Sociale verkiezingen - de referteperiode voor de telling van de uitzendkrachten is begonnen!

In 2020 is het weer zover. Tal van ondernemingen zullen sociale verkiezingen moeten organiseren. De verkiezingen zullen plaatsvinden tussen 11 en 24 mei 2020. Afhankelijk van de gekozen verkiezingsdatum, neemt de procedure voor de sociale verkiezingen een aanvang in december 2019. De procedure duurt immers 150 dagen. 

Een ondernemingsraad moet worden opgericht in ondernemingen die gewoonlijk gemiddeld honderd werknemers tewerkstellen.[1] Een comité voor preventie en bescherming op het werk moet worden opgericht in ondernemingen die gewoonlijk gemiddeld ten minste vijftig werknemers tewerkstellen.

De berekening van de drempel en de referteperiode

Welke ondernemingen sociale verkiezingen dienen te organiseren, hangt af van het gemiddelde van de in de onderneming tewerkgestelde werknemers.

 Werknemers zijn personen tewerkgesteld krachtens een arbeidsovereenkomst of leerovereenkomst. Werknemers tewerkgesteld met een vervangingsovereenkomst ter vervanging van een vaste werknemer wiens arbeidsovereenkomst is geschorst[2] en uitzendkrachten (zie infra), worden uitgesloten.
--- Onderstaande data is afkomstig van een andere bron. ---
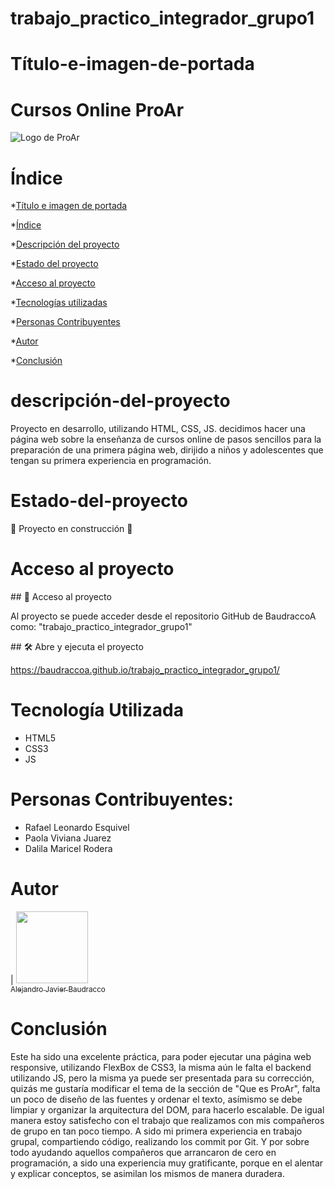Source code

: # trabajo_practico_integrador_grupo1
# Título-e-imagen-de-portada

<h1 align:"center">Cursos Online ProAr</h1>

![Logo de ProAr](https://user-images.githubusercontent.com/105230509/231323418-7e970cde-28d8-4160-acfd-3b3576c969a0.png)


# Índice

*[Título e imagen de portada](#Título-e-imagen-de-portada)

*[Índice](#índice)

*[Descripción del proyecto](#descripción-del-proyecto)

*[Estado del proyecto](#Estado-del-proyecto)

*[Acceso al proyecto](#acceso-proyecto)

*[Tecnologías utilizadas](#tecnologías-utilizadas)

*[Personas Contribuyentes](#personas-contribuyentes)

*[Autor](#autor)

*[Conclusión](#conclusión)

# descripción-del-proyecto
<p> Proyecto en desarrollo, utilizando HTML, CSS, JS. decidimos hacer una página web sobre la enseñanza de cursos
online de pasos sencillos para la preparación de una primera página web, dirijido a niños y adolescentes que tengan su 
primera experiencia en programación.</p>

# Estado-del-proyecto

:construction: Proyecto en construcción :construction:

# Acceso al proyecto

\## 📁 Acceso al proyecto

<p> Al proyecto se puede acceder desde el repositorio GitHub de BaudraccoA como: "trabajo_practico_integrador_grupo1"</p> 

\## 🛠️ Abre y ejecuta el proyecto

https://baudraccoa.github.io/trabajo_practico_integrador_grupo1/

# Tecnología Utilizada
<ul>
<li>HTML5</li>
<li>CSS3</li>
<li>JS</li>
</ul>

# Personas Contribuyentes:
<ul>
<li>Rafael Leonardo Esquivel</li>
<li>Paola Viviana Juarez</li>
<li>Dalila Maricel Rodera</li>
</ul>

# Autor

| [<img src="https://user-images.githubusercontent.com/105230509/231328578-9da49d64-7712-4577-b01a-de958de2812f.jpg" width=115><br><sub>Alejandro Javier Baudracco</sub>](https://github.com/BaudraccoA)

# Conclusión

<p> Este ha sido una excelente práctica, para poder ejecutar una página web responsive, utilizando FlexBox de CSS3, la misma aún le falta el backend utilizando JS, pero 
la misma ya puede ser presentada para su corrección, quizás me gustaría modificar el tema de la sección de "Que es ProAr", falta un poco de diseño de las fuentes y ordenar 
el texto, asímismo se debe limpiar y organizar la arquitectura del DOM, para hacerlo escalable. De igual manera estoy satisfecho con el trabajo que realizamos con mis compañeros
de grupo en tan poco tiempo. A sido mi primera experiencia en trabajo grupal, compartiendo código, realizando los commit por Git. Y por sobre todo ayudando aquellos compañeros
que arrancaron de cero en programación, a sido una experiencia muy gratificante, porque en el alentar y explicar conceptos, se asimilan los mismos de manera duradera.</p>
Het gemiddelde van de in de onderneming tewerkgestelde werknemers wordt berekend door het aantal kalenderdagen dat de werknemer is aangegeven in Dimona gedurende de referteperiode, te delen door 365.

De referteperiode voor de sociale verkiezingen wordt gewijzigd naar 1 oktober 2018 tot en met 30 september 2019.

Wanneer het werkelijke uurrooster van een werknemer niet drie vierden bereikt van het voltijdse  uurrooster in de onderneming, dan wordt het totaal aantal kalenderdagen gedeeld door twee.

Vb. Een werknemer in dienst met een voltijdse arbeidsovereenkomst, en dus ingeschreven in Dimona  van 1 oktober 2018 tot en met 30 september 2019 telt mee voor 365/365 of 1. Indien deze werknemer een halftijdse (~arbeidsduur 19/38) overeenkomst zou hebben, dan telt hij mee voor 365/365*1/2 of 0.5.

Vb. Een werknemer in dienst met een voltijdse arbeidsovereenkomst van 1 april 2019 tot 25 mei  2019, telt mee voor 55/365 of 0.15. 

Uitzendkrachten

Er dient eveneens rekening te worden gehouden met de uitzendkrachten tewerkgesteld in het tweede  kwartaal 2019. Hiervoor dient de werkgever een register bij te houden.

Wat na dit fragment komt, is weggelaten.